Bonding with the Soul of Maui
Conversation and laughter fill the dining area of “Da Kitchen,” a popular restaurant tucked away in an unassuming strip mall in Kihei. Angela Smith, president of the African-American Heritage Foundation of Maui, and her husband, Lovie, sit at the head of three tables pulled together for an impromptu meeting of the group. When I learned the foundation existed, I scheduled a visit with Angela and Love. They graciously invited Surlene and me to break bread at one of their favorite eateries.
Angela and Lovie started vacationing on the island annually after their first visit in 1988. “When the plane door opened, the wind engulfed me, the sun kissed me and the water said, ‘come here,’” she says. Like most of the members, they eventually gave up the mainland completely because Maui proved too tempting to resist year round.

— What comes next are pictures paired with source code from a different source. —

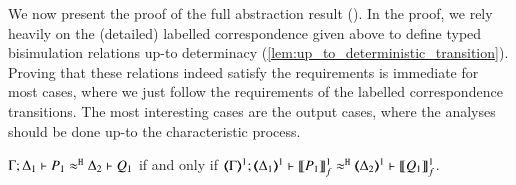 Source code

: \noindent We now present the proof of the full abstraction result ().
In the proof, we rely heavily on the (detailed) labelled correspondence given above to define 
typed bisimulation relations up-to determinacy (\ref{lem:up_to_deterministic_transition}). 
Proving that these relations indeed satisfy the requirements is immediate for most cases, where we just follow the requirements of the labelled correspondence transitions.
The most interesting cases are the output cases, where the analyses should be done up-to the characteristic process.


\begin{proposition}\rm
	\label{app:prop:fulla_HOp_to_HO}
	$\Gamma; \Delta_1 \vdash P_1 \approx^\mathtt{H} \Delta_2 \vdash Q_1$
	if and only if
	$\horel{\tmap{\Gamma}{1}}{\tmap{\Delta_1}{1}}{\pmapp{P_1}{1}{f}}{\hwb}{\tmap{\Delta_2}{1}}{\pmapp{Q_1}{1}{f}}$.
\end{proposition}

Their presence brings a lot of soul to an island with an African-American population of less than one percent. The foundation coordinates a host of afro-centric activities, including a parade to commemorate Martin Luther King, Jr.’s birthday on the third Saturday in January. The event draws about 3,000 residents of all races and ethnicities.
Each February, Angela takes two black history exhibits she created to the libraries of high schools to ensure local young people are educated about how African Americans have contributed to this country. The foundation also awards scholarships, holds a Kwanza celebration and serves as a general resource for African Americans in Maui.
“As far as black people on the island, we come from many different backgrounds, many different economic levels and many different mind sets,” she says. “And if you just let it be known that you’re in need, we pitch in and help.”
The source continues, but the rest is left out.